Input records START

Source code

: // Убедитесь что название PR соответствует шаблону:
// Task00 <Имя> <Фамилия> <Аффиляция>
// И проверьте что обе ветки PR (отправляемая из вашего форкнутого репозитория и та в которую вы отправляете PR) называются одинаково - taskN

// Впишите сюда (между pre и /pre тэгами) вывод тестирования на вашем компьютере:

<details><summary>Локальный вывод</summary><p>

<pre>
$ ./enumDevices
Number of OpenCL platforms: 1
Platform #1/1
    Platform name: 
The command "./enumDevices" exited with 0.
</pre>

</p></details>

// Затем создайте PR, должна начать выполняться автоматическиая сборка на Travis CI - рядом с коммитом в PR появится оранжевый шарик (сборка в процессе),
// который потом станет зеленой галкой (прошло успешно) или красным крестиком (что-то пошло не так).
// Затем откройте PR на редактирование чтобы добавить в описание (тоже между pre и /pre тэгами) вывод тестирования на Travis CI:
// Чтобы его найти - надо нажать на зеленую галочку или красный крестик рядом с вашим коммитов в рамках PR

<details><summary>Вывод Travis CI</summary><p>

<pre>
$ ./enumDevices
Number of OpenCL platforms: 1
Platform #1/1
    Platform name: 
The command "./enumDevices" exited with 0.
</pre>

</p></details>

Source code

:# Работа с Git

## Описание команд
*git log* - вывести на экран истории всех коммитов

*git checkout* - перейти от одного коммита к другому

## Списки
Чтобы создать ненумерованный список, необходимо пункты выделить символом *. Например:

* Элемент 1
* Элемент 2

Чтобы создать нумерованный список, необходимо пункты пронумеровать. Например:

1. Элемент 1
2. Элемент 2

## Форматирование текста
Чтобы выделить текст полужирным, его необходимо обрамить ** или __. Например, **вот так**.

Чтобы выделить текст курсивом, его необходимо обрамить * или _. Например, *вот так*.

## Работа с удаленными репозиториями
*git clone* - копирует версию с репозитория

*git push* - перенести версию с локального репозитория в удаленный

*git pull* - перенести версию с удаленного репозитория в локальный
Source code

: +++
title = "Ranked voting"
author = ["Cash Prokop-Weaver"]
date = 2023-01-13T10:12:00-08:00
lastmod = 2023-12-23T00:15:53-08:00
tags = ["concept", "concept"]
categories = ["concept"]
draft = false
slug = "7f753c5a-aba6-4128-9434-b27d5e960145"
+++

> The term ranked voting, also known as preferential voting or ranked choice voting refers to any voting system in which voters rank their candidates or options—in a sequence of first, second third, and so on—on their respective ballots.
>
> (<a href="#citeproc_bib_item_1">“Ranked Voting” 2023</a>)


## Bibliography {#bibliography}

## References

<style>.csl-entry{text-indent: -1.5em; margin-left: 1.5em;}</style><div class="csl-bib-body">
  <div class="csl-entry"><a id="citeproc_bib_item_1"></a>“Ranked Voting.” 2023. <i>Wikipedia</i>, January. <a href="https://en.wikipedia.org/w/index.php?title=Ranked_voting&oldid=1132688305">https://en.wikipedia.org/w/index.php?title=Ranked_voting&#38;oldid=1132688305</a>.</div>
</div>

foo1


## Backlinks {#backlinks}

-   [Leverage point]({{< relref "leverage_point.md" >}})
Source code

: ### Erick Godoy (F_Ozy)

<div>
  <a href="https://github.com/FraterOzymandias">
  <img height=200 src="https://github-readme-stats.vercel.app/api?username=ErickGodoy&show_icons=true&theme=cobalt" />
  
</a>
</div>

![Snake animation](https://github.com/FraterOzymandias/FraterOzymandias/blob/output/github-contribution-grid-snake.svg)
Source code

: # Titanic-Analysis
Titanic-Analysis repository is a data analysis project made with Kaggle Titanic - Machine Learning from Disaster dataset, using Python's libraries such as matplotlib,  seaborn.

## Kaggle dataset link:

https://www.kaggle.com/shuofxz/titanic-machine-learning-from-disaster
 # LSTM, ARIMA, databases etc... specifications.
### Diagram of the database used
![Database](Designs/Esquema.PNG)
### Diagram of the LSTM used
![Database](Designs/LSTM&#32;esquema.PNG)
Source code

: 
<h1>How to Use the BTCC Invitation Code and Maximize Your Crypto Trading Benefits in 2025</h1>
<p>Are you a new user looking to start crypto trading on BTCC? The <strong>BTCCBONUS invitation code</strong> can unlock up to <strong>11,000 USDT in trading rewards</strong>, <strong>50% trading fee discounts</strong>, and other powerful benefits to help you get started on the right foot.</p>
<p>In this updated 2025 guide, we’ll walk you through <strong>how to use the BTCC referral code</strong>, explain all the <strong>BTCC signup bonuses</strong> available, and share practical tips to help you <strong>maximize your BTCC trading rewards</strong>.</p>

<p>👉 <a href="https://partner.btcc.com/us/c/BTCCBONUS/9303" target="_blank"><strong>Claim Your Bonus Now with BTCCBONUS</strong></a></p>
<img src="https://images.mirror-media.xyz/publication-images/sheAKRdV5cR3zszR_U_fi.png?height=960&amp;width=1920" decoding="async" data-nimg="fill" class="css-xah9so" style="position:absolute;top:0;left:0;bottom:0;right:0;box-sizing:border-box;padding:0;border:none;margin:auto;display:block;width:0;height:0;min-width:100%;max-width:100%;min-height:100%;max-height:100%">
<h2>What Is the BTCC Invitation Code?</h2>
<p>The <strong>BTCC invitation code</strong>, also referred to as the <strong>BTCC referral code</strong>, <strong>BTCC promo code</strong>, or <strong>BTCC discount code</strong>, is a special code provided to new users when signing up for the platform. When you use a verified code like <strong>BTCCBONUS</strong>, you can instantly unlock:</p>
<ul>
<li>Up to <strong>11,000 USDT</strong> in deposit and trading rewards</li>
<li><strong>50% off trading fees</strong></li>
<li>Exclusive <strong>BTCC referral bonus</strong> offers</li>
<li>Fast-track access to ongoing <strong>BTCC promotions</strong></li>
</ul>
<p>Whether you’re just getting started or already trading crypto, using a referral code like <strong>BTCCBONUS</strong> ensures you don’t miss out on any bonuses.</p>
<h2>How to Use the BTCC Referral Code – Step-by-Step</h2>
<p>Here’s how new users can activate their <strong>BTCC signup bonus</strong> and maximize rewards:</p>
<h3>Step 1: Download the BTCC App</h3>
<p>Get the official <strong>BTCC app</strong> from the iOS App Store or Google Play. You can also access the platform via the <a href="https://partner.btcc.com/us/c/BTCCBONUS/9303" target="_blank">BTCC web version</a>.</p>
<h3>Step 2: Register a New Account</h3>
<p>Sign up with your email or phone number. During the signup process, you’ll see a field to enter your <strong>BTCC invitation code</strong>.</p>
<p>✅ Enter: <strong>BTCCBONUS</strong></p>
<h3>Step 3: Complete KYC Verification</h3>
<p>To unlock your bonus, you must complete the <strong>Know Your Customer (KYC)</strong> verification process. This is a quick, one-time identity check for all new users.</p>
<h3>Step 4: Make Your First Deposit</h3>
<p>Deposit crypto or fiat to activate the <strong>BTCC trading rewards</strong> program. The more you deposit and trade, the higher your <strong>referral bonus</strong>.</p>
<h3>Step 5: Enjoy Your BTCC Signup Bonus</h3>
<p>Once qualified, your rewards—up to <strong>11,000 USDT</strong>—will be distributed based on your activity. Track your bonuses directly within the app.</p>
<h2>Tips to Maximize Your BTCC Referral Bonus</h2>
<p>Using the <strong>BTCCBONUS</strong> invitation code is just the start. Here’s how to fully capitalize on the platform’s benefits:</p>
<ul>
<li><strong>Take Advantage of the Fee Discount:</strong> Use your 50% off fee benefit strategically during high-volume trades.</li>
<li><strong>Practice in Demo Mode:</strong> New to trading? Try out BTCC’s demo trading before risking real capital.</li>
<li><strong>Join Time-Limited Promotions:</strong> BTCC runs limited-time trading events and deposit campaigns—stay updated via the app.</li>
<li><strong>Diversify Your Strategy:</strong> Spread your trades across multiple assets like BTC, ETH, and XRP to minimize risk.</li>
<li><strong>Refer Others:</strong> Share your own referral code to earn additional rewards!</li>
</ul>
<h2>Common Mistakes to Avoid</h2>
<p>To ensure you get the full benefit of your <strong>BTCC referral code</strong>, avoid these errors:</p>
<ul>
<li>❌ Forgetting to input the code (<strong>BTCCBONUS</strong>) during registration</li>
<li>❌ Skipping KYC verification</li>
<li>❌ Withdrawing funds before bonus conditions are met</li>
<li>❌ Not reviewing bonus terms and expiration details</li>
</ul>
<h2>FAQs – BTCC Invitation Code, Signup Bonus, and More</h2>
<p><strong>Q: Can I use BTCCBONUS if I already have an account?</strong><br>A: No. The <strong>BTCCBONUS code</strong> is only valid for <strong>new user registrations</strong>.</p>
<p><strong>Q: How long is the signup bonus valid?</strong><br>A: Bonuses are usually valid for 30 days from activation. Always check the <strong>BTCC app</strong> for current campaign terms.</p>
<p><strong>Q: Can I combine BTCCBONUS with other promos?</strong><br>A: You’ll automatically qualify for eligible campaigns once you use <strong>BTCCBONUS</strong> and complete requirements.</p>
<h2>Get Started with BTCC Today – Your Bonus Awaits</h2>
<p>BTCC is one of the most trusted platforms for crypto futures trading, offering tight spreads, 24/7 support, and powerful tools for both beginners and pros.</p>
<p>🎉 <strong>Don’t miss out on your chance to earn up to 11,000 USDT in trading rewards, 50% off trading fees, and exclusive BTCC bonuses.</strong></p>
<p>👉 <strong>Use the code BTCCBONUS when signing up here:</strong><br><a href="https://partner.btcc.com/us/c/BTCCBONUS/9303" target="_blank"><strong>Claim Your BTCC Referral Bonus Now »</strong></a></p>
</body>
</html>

Input records END

The task> Exactly the lines above from the one with "<li>Fast-track access to" to the one with "<h3>Step 1: Download the BTCC App</h3>", both included, are to be quoted; leave the rest out.

Solution below>
<li>Fast-track access to ongoing <strong>BTCC promotions</strong></li>
</ul>
<p>Whether you’re just getting started or already trading crypto, using a referral code like <strong>BTCCBONUS</strong> ensures you don’t miss out on any bonuses.</p>
<h2>How to Use the BTCC Referral Code – Step-by-Step</h2>
<p>Here’s how new users can activate their <strong>BTCC signup bonus</strong> and maximize rewards:</p>
<h3>Step 1: Download the BTCC App</h3>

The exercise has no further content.